Austin media this evening are reporting allegations contained in a search warrant affidavit that was just released in the matter of Riad Hamad. Here is how the Austin American-Statesman is describing the document:
According to a search warrant affidavit, Hamad operated the Palestine Children’s Welfare Fund, which bills itself as an organization to improve the lives of Palestinian children.
It said that Hamad received $633,965 in donations and that he sent some of the money — about $527,000 — to the Middle East. But the affidavit said authorities “can not determine the ultimate disposition of these funds at this time.”
The affidavit said authorities think Hamad was using the donated money for personal use and not paying federal income tax on it.
The document also said that Hamad failed to file several income tax returns from 2000 to 2006 and did not pay any taxes on earned income during those years.
Hamad also gave copies of unfiled federal income tax returns and false documents to various universities in Texas to obtain federal loans in the amount of $135,000, the affidavit said.
The lead paragraph of the story says federal authorities “could not trace the whereabouts of more than $500,000 he received for his charity”; yet the body of the article says that $527,000 was sent to the Middle East. Surely, the editors are aware that the impression they create in the lead paragraph is defamatory, especially by comparison to the facts that follow.
There is a curious use of the word “some.” It is used, for example, to describe most of the money raised, yet not used to describe the smaller sum in question that could have “allegedly” been used for personal purposes. We would have preferred the report to say “most” of the money went to the Middle East (83 percent says our calculator), while “some” of the remaining money is still under investigation.
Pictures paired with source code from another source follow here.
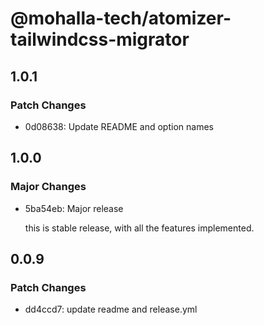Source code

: # @mohalla-tech/atomizer-tailwindcss-migrator

## 1.0.1

### Patch Changes

- 0d08638: Update README and option names

## 1.0.0

### Major Changes

- 5ba54eb: Major release

  this is stable release, with all the features implemented.

## 0.0.9

### Patch Changes

- dd4ccd7: update readme and release.yml
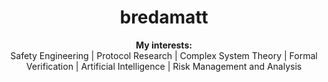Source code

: <h1 align="center"> bredamatt </h1>

<div align="center">
  <b>My interests:</b><br>
  <a> Safety Engineering </a> |
  <a> Protocol Research </a> |
  <a> Complex System Theory </a>  |
  <a> Formal Verification </a> | 
  <a> Artificial Intelligence </a> |
  <a> Risk Management and Analysis </a>
  <br><br>

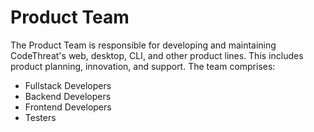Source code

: # Product Team

The Product Team is responsible for developing and maintaining CodeThreat's web, desktop, CLI, and other product lines. This includes product planning, innovation, and support. The team comprises:

* Fullstack Developers
* Backend Developers
* Frontend Developers
* Testers
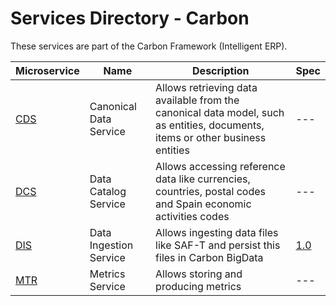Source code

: # Services Directory - Carbon

These services are part of the Carbon Framework (Intelligent ERP).

| Microservice | Name | Description | Spec |
| - | - | - | - |
| [CDS](./cds.md) | Canonical Data Service | Allows retrieving data available from the canonical data model, such as entities, documents, items or other business entities | --- |
| [DCS](./dcs.md) | Data Catalog Service | Allows accessing reference data like currencies, countries, postal codes and Spain economic activities codes | --- |
| [DIS](./dis.md) | Data Ingestion Service | Allows ingesting data files like SAF-T and persist this files in Carbon BigData | [1.0](./specs/dis-spec-1.0.md) |
| [MTR](./mtr.md) | Metrics Service | Allows storing and producing metrics | --- |
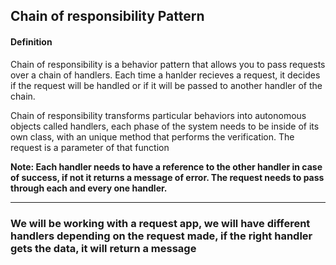 <h2>Chain of responsibility Pattern</h2>

<h4>Definition</h4>
<p>
    Chain of responsibility is a behavior pattern that allows you to pass requests over a chain of handlers. Each time a hanlder recieves a request, it decides if the request will be handled or if it will be passed to another handler of the chain.
</p>

<p>
    Chain of responsibility transforms particular behaviors into autonomous objects called handlers, each phase of the system needs to be inside of its own class, with an unique method that performs the verification. The request is a parameter of that function
</p>

<p>
    <b> Note: Each handler needs to have a reference to the other handler in case of success, if not it returns a message of error. The request needs to pass through each and every one handler. 
    </b>
</p>
<hr>
<h3>
    We will be working with a request app, we will have different handlers depending on the request made, if the right handler gets the data, it will return a message
</h3>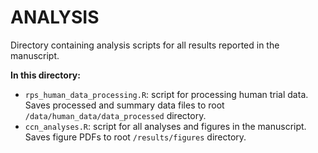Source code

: # ANALYSIS

Directory containing analysis scripts for all results reported in the manuscript.

**In this directory:**

* `rps_human_data_processing.R`: script for processing human trial data. Saves processed and summary data files to root `/data/human_data/data_processed` directory.
* `ccn_analyses.R`: script for all analyses and figures in the manuscript. Saves figure PDFs to root `/results/figures` directory.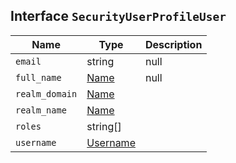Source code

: ## Interface `SecurityUserProfileUser`

| Name | Type | Description |
| - | - | - |
| `email` | string | null | &nbsp; |
| `full_name` | [Name](./Name.md) | null | &nbsp; |
| `realm_domain` | [Name](./Name.md) | &nbsp; |
| `realm_name` | [Name](./Name.md) | &nbsp; |
| `roles` | string[] | &nbsp; |
| `username` | [Username](./Username.md) | &nbsp; |
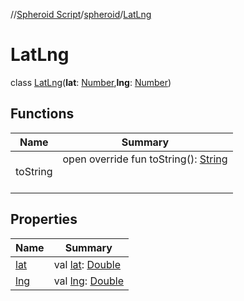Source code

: //[Spheroid Script](../../index.md)/[spheroid](../index.md)/[LatLng](index.md)



# LatLng  
 class [LatLng](index.md)(**lat**: [Number](../-number/index.md),**lng**: [Number](../-number/index.md))   


## Functions  
  
|  Name|  Summary| 
|---|---|
| toString| open override fun toString(): [String](../../spheroid/-string/index.md)  <br><br><br>


## Properties  
  
|  Name|  Summary| 
|---|---|
| [lat](index.md#spheroid/LatLng/lat/#/PointingToDeclaration/)|  val [lat](index.md#spheroid/LatLng/lat/#/PointingToDeclaration/): [Double](../-double/index.md)   <br>
| [lng](index.md#spheroid/LatLng/lng/#/PointingToDeclaration/)|  val [lng](index.md#spheroid/LatLng/lng/#/PointingToDeclaration/): [Double](../-double/index.md)   <br>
If it is the case that Mr. Hamad secured loans on the basis of tax forms not actually filed, then perhaps the loans in question are student loans? Mr. Hamad was a lifelong student with several graduate degrees.
A local Fox News package (that is not yet posted online) mentioned the word “fraud.” As the narrator of the news report at 9pm talked about money allegedly going into family accounts, the screen zoomed to a high six-digit figure. But the news account from the Statesman suggests that 83 percent of the money raised went to the Middle East.
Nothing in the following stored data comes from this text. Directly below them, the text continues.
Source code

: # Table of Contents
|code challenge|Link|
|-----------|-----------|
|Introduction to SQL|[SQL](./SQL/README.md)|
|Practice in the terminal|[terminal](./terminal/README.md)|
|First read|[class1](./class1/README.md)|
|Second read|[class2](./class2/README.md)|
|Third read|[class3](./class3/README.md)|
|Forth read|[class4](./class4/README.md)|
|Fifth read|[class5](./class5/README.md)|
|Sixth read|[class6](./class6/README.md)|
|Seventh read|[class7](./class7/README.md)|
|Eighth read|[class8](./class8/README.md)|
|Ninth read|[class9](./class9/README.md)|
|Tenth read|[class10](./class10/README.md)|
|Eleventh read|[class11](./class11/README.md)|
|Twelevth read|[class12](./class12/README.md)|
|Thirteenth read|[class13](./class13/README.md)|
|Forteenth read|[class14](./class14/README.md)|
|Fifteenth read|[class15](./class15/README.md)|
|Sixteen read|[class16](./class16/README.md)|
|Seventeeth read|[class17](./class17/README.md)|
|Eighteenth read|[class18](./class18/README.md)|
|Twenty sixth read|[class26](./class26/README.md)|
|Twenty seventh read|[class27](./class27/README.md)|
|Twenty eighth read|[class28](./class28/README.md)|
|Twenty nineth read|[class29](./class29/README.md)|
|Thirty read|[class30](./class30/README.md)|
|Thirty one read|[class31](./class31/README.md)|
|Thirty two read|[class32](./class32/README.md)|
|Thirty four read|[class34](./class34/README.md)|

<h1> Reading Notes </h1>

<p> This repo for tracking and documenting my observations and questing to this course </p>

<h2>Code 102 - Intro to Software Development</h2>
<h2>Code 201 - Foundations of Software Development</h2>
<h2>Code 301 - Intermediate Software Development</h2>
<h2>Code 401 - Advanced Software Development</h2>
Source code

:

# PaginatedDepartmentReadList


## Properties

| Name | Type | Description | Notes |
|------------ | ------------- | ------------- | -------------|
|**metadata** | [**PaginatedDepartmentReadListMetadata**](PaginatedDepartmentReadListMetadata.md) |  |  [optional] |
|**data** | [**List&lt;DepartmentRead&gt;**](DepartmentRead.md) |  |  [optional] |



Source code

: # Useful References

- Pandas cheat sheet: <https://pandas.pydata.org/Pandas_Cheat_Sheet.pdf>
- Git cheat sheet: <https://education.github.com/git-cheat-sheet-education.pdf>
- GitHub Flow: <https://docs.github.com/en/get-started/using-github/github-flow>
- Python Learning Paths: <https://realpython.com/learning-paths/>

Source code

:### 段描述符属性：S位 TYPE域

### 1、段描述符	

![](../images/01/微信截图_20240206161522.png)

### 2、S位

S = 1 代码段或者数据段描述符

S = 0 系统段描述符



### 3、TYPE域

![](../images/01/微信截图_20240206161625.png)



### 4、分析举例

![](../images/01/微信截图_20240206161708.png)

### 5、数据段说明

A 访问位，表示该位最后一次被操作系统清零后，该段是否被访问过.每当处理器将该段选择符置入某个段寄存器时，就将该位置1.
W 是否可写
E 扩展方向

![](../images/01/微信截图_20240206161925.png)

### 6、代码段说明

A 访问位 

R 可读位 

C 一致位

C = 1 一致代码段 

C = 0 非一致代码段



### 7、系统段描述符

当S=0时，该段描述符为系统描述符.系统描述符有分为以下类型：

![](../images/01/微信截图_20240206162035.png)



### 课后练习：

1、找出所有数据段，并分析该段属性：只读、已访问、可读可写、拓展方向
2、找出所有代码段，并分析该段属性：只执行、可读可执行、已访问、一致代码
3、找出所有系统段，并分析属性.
Nothing is yet clear about what federal officials allege regarding the $135,000 that did not go to the Middle East. For example, we believe (and reporters should know this much) that he spent some money on Palestinian refugees in Texas. He made it very clear at the time that he was making an exception to his usual rule that all money goes to the children of Palestine. But they were locking up Palestinian children at the T. Don Hutto prison, and Riad Hamad responded to their needs — without hesitation. He talked about driving to the prison and bringing care packages.
When federal officials claim in a document that they don’t know “at this time” exactly where the $527,000 went after it got to the Middle East, it is not clear how they are using their investigative power. They are apparently not saying that they know the money was mis-spent. If they had said such a thing clearly, wouldn’t the news reports have been more straightforward?
Fox News interviewed a neighbor who wanted to think the best things about Riad Hamad. And we venture to guess that anyone who ever met Riad Hamad shares his neighbor’s best hopes.
Riad Hamad is dead. He can’t make any further use of his good reputation with people who knew him. Nevertheless, we would very much appreciate more careful and respectful reporting on the life of a man who by all accounts was generous from inside out.–gm
Additional reporting from KVUE has been posted:
A federal search warrant reveals what Hamad was being accused of.
According to an investigator with the Internal Revenue Service, “… Riad Hamad, with the assistance of his son, Abdullah Hamad, his ex-wife, Diana Hamad, and his daughter, Rita Hamad, are using the ‘donated funds’ for personal use and not paying federal income taxes on these funds.”
Authorities believe Hamad was operating three organizations from his Southwest Austin home — The Palestinian Children’s Welfare Fund, Clean Air of Austin and kKnder Kreative Konsultants.
The search warrant shows donations totaling more than $633,000 were collected. Investigators also traced $892,000 in cash being deposited into Hamad family bank accounts. It’s believed these are proceeds from donations to the Children’s Welfare Fund.